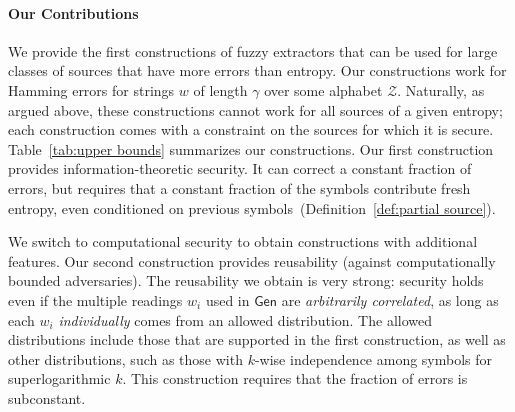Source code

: \documentclass[11pt]{article}
\newcommand{\defref}[1]{\mbox{Definition~\ref{#1}}}
\newcommand{\class}[1]{{\ensuremath{\mathsf{#1}}}}
\newcommand{\gen}{\ensuremath{\class{Gen}}\xspace}
\newcommand{\authnote}[2]{{\textcolor{red}{\textsf{#1 notes: }\textcolor{blue}{ #2}}\marginpar{\textcolor{red}{\textbf{!!!!!}}}}}
\newcommand{\authnote}[2]{}
\newcommand{\lnote}[1]{{\authnote{Leo}{#1}}}
\begin{document}
\paragraph{Our Contributions}
We provide the first constructions of fuzzy extractors that can be used for large classes of sources that have more errors than entropy.  Our constructions work for Hamming errors for strings $w$ of length $\gamma$ over some alphabet $\mathcal{Z}$. Naturally, as argued above, these constructions cannot work for all sources of a given entropy; each construction comes with a constraint on the sources for which it is secure.  Table~\ref{tab:upper bounds} summarizes our constructions.
Our first construction provides information-theoretic security.  It can correct a constant fraction of errors, but requires that a constant fraction of the symbols contribute fresh entropy, even conditioned on previous symbols~(\defref{def:partial source}). %

We switch to computational security to obtain constructions with additional features. Our second construction provides reusability (against computationally bounded adversaries).  
The reusability we obtain is very strong:  security holds even if the multiple readings $w_i$ used in $\gen$ are \emph{arbitrarily correlated}, as long as each $w_i$ \emph{individually} comes from an allowed distribution.
The allowed distributions include those that are supported in the first construction, as well as other distributions, such as those with $k$-wise independence among symbols for superlogarithmic $k$.
This construction requires that the fraction of errors is subconstant. 
\end{document}
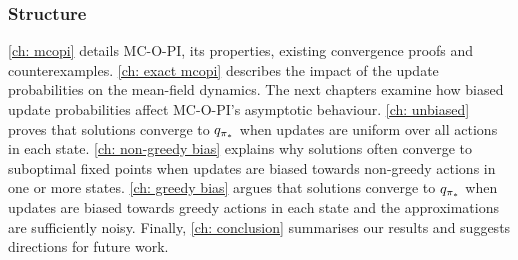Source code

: 


\subsubsection{Structure}


\autoref{ch: mcopi} details MC-O-PI, its properties, existing convergence proofs and counterexamples.
\autoref{ch: exact mcopi} describes the impact of the update probabilities on the mean-field dynamics.
The next chapters examine how biased update probabilities affect MC-O-PI's asymptotic behaviour.
\autoref{ch: unbiased} proves that solutions converge to $\qopt$ when updates are uniform over all actions in each state.
\autoref{ch: non-greedy bias} explains why solutions often converge to suboptimal fixed points when updates are biased towards non-greedy actions in one or more states.
\autoref{ch: greedy bias} argues that solutions converge to $\qopt$ when updates are biased towards greedy actions in each state and the approximations are sufficiently noisy.
Finally, \autoref{ch: conclusion} summarises our results and suggests directions for future work.
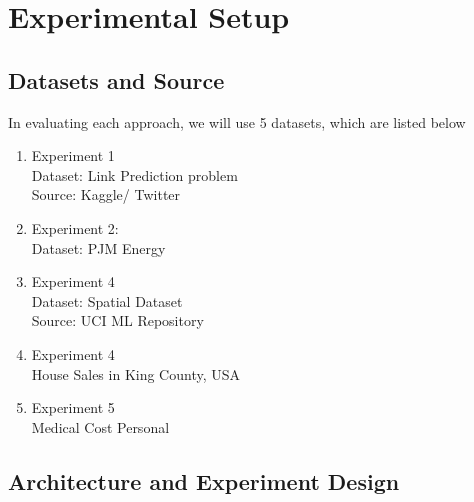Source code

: \documentclass[runningheads]{llncs}
\begin{document}

\section{Experimental Setup}
\subsection{Datasets and Source}

In evaluating each approach, we will use 5 datasets, which are listed below

\begin{enumerate}
    \item Experiment 1 \\
    Dataset: Link Prediction problem \\
    Source: Kaggle/ Twitter
    \item Experiment 2: \\
    Dataset: PJM Energy
    \item Experiment 4 \\
    Dataset: Spatial Dataset \\
    Source: UCI ML Repository
    \item Experiment 4\\
    House Sales in King County, USA
    \item Experiment 5 \\
    Medical Cost Personal \\
\end{enumerate}




\subsection{Architecture and Experiment Design}
\end{document}
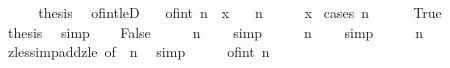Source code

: \begin{isabellebody}
\ \ \isamarkupfalse%
\ \isamarkupfalse%
\ {\isacharquery}{\kern0pt}thesis\ \isacommand{{\isachardot}{\kern0pt}{\isachardot}{\kern0pt}}\isamarkupfalse%
\isanewline
{}\isamarkupfalse%
%
\endisatagproof
{\isafoldproof}%
%
\isadelimproof
\isanewline
%
\endisadelimproof
\isanewline
{}\isamarkupfalse%
\ of{\isacharunderscore}{\kern0pt}int{\isacharunderscore}{\kern0pt}leD{\isacharcolon}{\kern0pt}\isanewline
\ \ \ {\isachardoublequoteopen}{\isasymbar}of{\isacharunderscore}{\kern0pt}int\ n{\isasymbar}\ {\isasymle}\ x{\isachardoublequoteclose}\isanewline
\ \ \ {\isachardoublequoteopen}n\ {\isacharequal}{\kern0pt}\ {}\ {\isasymor}\ {}\ {\isasymle}\ x{\isachardoublequoteclose}\isanewline
%
\isadelimproof
%
\endisadelimproof
%
\isatagproof
{}\isamarkupfalse%
\ {\isacharparenleft}{\kern0pt}cases\ {\isachardoublequoteopen}n\ {\isacharequal}{\kern0pt}\ {}{\isachardoublequoteclose}{\isacharparenright}{\kern0pt}\isanewline
\ \ \isamarkupfalse%
\ True\isanewline
\ \ \isamarkupfalse%
\ \isamarkupfalse%
\ {\isacharquery}{\kern0pt}thesis\ \isamarkupfalse%
\ simp\isanewline
{}\isamarkupfalse%
\isanewline
\ \ \isamarkupfalse%
\ False\isanewline
\ \ \isamarkupfalse%
\ \isamarkupfalse%
\ {\isachardoublequoteopen}{\isasymbar}n{\isasymbar}\ {\isasymnoteq}\ {}{\isachardoublequoteclose}\ \isamarkupfalse%
\ simp\isanewline
\ \ \isamarkupfalse%
\ \isamarkupfalse%
\ {\isachardoublequoteopen}{\isasymbar}n{\isasymbar}\ {\isachargreater}{\kern0pt}\ {}{\isachardoublequoteclose}\ \isamarkupfalse%
\ simp\isanewline
\ \ \isamarkupfalse%
\ \isamarkupfalse%
\ {\isachardoublequoteopen}{\isasymbar}n{\isasymbar}\ {\isasymge}\ {}{\isachardoublequoteclose}\isanewline
\ \ \ \ \isamarkupfalse%
\ zless{\isacharunderscore}{\kern0pt}imp{\isacharunderscore}{\kern0pt}add{}{\isacharunderscore}{\kern0pt}zle\ {\isacharbrackleft}{\kern0pt}of\ {}\ {\isachardoublequoteopen}{\isasymbar}n{\isasymbar}{\isachardoublequoteclose}{\isacharbrackright}{\kern0pt}\ \isamarkupfalse%
\ simp\isanewline
\ \ \isamarkupfalse%
\ \isamarkupfalse%
\ {\isachardoublequoteopen}{\isasymbar}of{\isacharunderscore}{\kern0pt}int\ n{\isasymbar}\ {\isasymge}\ {}{\isachardoublequoteclose}\isanewline

\end{isabellebody}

**What to produce**. What lines above contain the word "requires"? Please copy each one.

**Result below**.
Our first construction provides information-theoretic security.  It can correct a constant fraction of errors, but requires that a constant fraction of the symbols contribute fresh entropy, even conditioned on previous symbols~(\defref{def:partial source}). %
This construction requires that the fraction of errors is subconstant. 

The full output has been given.